Work order:
Below are records; count the lines that contain "Optional" and give only the total.

Dataset content:
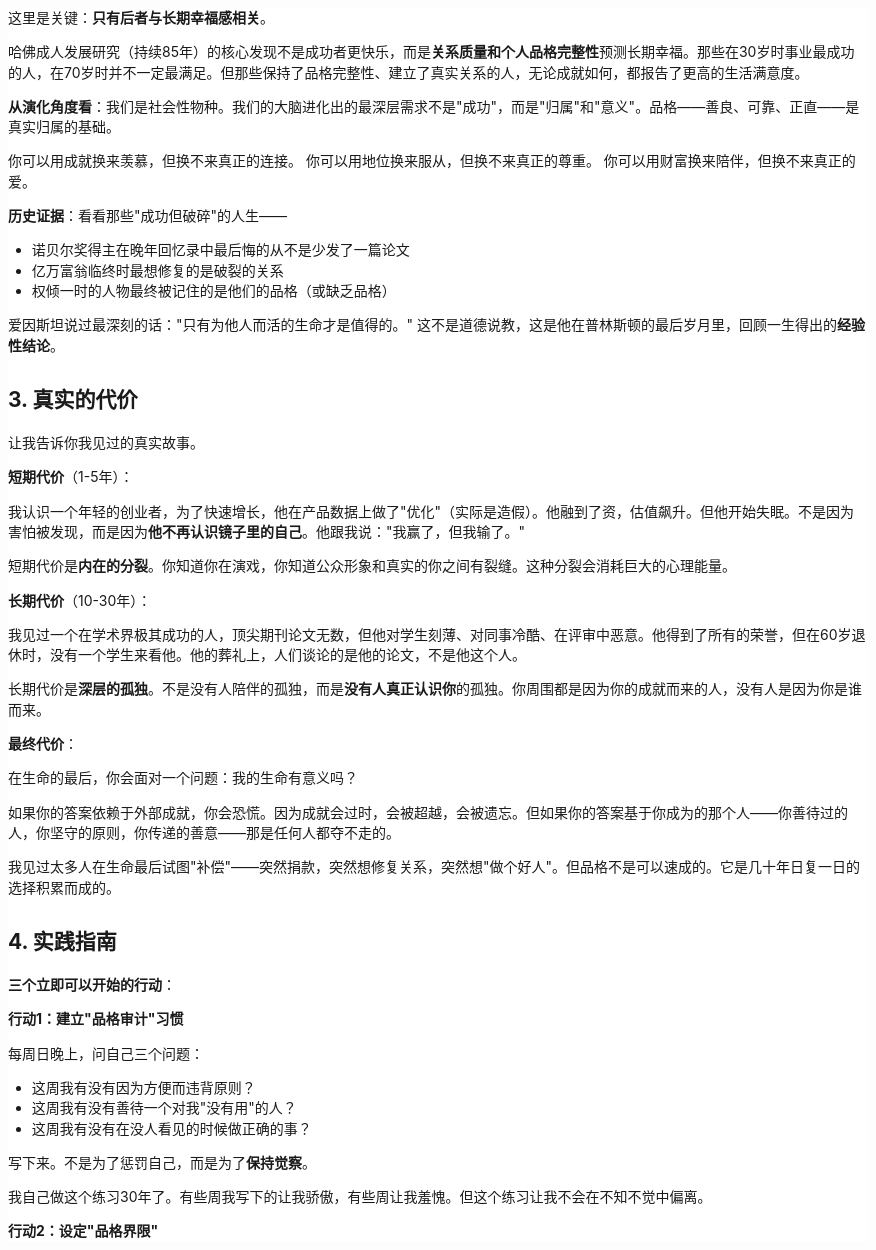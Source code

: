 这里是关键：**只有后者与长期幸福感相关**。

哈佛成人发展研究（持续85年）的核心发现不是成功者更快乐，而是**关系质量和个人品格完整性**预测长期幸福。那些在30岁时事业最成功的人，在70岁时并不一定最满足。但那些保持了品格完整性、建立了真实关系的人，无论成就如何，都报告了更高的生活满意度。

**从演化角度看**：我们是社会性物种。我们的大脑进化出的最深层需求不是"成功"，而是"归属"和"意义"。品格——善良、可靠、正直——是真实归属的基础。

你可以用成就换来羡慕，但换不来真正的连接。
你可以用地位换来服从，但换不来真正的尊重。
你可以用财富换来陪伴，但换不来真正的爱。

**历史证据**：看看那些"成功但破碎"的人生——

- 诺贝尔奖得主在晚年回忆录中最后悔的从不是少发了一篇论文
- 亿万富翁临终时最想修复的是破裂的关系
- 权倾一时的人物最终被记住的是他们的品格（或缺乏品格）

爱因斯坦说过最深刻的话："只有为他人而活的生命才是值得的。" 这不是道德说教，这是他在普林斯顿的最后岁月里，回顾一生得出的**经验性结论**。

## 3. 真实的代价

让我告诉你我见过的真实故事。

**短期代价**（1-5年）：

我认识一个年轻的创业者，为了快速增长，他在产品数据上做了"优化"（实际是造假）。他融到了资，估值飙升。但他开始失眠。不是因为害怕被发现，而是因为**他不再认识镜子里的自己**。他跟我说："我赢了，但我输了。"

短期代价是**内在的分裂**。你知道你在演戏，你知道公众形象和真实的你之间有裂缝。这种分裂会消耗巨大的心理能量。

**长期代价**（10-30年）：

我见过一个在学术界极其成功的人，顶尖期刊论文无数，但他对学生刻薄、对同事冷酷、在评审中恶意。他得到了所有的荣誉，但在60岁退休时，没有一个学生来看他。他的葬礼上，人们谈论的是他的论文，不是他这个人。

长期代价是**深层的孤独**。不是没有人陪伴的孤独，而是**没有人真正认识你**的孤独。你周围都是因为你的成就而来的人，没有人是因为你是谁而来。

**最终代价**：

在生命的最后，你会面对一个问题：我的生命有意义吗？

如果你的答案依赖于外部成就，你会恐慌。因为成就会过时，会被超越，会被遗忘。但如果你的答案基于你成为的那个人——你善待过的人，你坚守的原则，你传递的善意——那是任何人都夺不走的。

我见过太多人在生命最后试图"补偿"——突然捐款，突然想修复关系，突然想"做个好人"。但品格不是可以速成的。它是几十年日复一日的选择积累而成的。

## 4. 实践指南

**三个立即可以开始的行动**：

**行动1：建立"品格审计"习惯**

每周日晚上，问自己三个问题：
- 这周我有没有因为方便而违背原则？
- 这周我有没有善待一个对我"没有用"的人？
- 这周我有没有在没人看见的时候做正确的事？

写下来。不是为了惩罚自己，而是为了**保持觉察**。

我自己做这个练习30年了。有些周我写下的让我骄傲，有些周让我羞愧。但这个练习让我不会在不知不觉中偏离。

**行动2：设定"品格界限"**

---

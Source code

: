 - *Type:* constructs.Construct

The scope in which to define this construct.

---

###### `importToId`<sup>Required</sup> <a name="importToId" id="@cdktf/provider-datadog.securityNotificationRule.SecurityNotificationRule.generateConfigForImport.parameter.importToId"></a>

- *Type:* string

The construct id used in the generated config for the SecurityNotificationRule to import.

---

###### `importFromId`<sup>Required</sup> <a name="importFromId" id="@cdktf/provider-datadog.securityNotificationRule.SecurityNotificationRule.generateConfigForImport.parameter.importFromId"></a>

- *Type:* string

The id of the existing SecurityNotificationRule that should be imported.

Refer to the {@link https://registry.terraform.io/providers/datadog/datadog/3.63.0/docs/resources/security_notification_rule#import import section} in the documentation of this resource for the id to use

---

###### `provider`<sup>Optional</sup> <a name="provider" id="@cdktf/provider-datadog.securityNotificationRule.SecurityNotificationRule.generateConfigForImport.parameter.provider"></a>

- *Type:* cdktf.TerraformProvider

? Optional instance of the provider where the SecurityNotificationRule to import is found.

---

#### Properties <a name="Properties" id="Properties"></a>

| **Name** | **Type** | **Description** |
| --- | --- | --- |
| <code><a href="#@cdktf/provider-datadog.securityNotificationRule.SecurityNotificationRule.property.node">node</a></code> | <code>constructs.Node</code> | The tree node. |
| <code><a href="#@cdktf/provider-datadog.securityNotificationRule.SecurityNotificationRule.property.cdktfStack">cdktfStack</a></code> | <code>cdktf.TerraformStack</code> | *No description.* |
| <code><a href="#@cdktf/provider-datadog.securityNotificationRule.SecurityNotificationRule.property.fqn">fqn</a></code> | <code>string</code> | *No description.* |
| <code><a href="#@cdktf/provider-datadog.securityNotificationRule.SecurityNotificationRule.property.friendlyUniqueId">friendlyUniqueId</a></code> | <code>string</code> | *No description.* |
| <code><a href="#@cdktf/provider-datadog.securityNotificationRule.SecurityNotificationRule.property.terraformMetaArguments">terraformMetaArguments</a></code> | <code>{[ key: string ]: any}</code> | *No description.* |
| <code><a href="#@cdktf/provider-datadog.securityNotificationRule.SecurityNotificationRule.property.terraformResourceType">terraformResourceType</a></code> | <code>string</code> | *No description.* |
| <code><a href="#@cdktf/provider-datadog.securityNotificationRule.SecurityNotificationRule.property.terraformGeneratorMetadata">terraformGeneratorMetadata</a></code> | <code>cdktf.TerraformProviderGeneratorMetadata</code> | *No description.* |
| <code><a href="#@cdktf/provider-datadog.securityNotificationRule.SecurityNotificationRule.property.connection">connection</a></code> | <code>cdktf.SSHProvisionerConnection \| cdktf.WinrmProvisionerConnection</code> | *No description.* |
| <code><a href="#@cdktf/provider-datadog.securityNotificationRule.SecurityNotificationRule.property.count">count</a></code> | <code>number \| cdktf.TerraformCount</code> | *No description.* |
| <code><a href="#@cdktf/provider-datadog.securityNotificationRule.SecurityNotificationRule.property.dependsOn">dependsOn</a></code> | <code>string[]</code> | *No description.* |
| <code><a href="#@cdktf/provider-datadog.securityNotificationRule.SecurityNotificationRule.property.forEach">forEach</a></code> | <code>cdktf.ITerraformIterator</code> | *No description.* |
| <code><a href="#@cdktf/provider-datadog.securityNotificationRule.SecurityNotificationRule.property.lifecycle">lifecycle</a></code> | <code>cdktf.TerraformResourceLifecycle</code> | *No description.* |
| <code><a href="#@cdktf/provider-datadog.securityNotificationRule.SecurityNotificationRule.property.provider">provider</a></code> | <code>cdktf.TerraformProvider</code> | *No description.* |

Exercise result:
2